WORK REQUIRED: In the data below, one line contains "- $values - массив" and a later one contains "- $field - имя поля.". Print both, with every line between them, exactly and alone.

SOURCE INFORMATION:

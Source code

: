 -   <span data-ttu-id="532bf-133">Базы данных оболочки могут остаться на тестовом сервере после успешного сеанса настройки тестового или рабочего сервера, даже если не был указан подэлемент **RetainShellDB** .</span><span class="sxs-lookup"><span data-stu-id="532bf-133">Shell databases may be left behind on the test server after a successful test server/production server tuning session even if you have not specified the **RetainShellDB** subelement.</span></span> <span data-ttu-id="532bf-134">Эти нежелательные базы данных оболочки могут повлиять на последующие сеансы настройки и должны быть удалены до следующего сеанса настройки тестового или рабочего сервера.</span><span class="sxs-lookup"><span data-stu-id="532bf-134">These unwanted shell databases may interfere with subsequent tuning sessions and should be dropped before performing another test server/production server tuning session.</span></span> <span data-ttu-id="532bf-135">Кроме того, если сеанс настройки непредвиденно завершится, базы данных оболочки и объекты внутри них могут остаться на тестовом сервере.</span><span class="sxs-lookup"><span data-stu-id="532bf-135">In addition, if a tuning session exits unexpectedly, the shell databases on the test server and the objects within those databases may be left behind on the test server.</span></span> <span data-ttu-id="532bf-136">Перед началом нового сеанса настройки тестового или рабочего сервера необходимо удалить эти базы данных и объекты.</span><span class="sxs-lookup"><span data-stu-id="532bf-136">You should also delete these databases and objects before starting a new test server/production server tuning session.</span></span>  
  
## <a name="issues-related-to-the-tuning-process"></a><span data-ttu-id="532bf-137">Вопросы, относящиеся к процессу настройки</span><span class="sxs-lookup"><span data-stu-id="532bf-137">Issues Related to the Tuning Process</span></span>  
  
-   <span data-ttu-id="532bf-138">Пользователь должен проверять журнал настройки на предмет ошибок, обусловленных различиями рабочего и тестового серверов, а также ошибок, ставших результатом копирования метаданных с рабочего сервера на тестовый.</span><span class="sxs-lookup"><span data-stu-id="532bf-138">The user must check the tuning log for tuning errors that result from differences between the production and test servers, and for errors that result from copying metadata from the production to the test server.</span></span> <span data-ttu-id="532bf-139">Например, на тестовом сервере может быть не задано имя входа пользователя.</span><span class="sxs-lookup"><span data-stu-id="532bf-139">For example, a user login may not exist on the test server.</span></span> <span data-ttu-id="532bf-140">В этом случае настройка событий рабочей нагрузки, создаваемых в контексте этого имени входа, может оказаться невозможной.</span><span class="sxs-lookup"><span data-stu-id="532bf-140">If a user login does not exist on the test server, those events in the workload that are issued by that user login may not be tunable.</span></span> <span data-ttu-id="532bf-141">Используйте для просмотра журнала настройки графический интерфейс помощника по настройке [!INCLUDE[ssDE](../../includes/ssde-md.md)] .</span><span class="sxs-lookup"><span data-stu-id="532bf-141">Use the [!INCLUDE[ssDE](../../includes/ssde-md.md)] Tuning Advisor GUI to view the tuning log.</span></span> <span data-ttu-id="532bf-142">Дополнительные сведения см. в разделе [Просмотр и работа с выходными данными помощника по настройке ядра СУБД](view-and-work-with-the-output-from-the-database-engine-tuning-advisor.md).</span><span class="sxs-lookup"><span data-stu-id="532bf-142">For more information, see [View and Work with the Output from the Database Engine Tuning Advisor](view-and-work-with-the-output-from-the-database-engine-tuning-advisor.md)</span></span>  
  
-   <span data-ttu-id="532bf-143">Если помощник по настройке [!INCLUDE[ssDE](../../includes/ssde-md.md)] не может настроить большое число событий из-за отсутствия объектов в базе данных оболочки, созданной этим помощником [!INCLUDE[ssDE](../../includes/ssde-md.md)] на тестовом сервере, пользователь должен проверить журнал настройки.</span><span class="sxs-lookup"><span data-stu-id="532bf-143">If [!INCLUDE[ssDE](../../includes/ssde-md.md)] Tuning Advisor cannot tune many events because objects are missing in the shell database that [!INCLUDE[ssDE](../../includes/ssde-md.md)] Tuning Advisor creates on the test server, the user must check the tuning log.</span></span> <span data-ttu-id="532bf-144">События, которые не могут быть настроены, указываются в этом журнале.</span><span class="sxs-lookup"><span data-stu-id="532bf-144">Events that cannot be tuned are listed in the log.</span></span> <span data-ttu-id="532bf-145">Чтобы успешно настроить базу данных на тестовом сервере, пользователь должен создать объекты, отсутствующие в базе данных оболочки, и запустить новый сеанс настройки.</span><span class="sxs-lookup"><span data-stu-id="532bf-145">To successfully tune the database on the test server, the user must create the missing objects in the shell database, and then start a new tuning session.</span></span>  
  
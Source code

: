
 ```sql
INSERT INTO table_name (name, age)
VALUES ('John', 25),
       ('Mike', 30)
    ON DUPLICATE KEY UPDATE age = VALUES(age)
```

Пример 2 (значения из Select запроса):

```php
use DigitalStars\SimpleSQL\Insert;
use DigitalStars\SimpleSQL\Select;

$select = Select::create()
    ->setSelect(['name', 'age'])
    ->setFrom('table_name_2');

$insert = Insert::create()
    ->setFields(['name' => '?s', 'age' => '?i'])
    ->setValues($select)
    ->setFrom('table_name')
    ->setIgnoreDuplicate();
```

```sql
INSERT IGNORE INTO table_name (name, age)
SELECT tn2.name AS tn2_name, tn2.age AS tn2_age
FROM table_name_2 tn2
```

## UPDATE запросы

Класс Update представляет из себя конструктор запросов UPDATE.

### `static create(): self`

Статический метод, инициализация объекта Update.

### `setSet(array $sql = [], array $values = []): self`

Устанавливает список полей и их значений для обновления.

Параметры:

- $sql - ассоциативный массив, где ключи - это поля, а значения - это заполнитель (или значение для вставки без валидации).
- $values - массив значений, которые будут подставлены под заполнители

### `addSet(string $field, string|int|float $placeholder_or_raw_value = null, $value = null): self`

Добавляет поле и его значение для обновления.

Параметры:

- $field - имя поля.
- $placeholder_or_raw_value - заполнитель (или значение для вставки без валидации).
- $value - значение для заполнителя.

TASK OUTPUT:
- $values - массив значений, которые будут подставлены под заполнители

### `addSet(string $field, string|int|float $placeholder_or_raw_value = null, $value = null): self`

Добавляет поле и его значение для обновления.

Параметры:

- $field - имя поля.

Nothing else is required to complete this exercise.